Banksiadale is named after the plant genus Banksia , as the area consists of jarrah forest with unusually thick understorey of Banksia grandis (Bull Banksia). For over 50 years, the area was home to a small timber milling town.
The Hotham Valley railway (operated by WAGR) was opened from Pinjarra to Dwellingup in 1910 to access the jarrah and marri timber in the area. In 1911, a site to produce timber for a wide range of general railway purposes was selected 8 km north of Dwellingup and a railway was opened to it in January 1912. The No. 2 Railway Mill was built in the same year and began operations in December 1912.
By 1917, a network of railways covering 33 km of track extended from Banksiadale to the areas in which timber was being felled. In the year of 1926 alone, the Banksiadale mill produced 185,000 sleepers, and 6,347 other loads, of which the WAGR utilised a little more than 50%, the balance being sold or stacked.

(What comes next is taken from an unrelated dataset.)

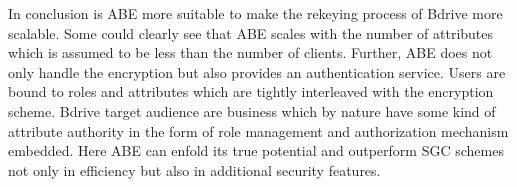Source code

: In conclusion is \ac{ABE} more suitable to make the rekeying process of Bdrive more scalable. Some could clearly see that \ac{ABE} scales with the number of attributes which is assumed to be less than the number of clients. Further, \ac{ABE} does not only handle the encryption but also provides an authentication service. Users are bound to roles and attributes which are tightly interleaved with the encryption scheme. Bdrive target audience are business which by nature have some kind of attribute authority in the form of role management and authorization mechanism embedded. Here \ac{ABE} can enfold its true potential and outperform SGC schemes not only in efficiency but also in additional security features.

By 1946, the local timber had been exhausted and WAGR obtained another concession at Asquith Block, 30 km east of Harvey upstream from Nanga Brook, which was being worked by Millar Brothers. A railway from Asquith Block was completed in 1948 (including a 28-span timber trestle bridge which is now heritage listed). In the early 1950s, Asquith logs were brought to Banksiadale by G class locomotives (later replaced by more modern and powerful Cs class) and the sawn timber was returned to Dwellingup.
The Dwellingup fires in January and February 1961 devastated the countryside but the Banksiadale townsite and timber mill escaped damage. The mill only, was burnt down in 1963 and was not rebuilt as it was on land destined to be flooded when the South Dandalup Dam was constructed. Many of the mill houses were transferred to the Dwellingup townsite and private homes were sold to be demolished. Railways were subsequently removed, but ARHS special excursion trains took visitors into the area in the 1960s.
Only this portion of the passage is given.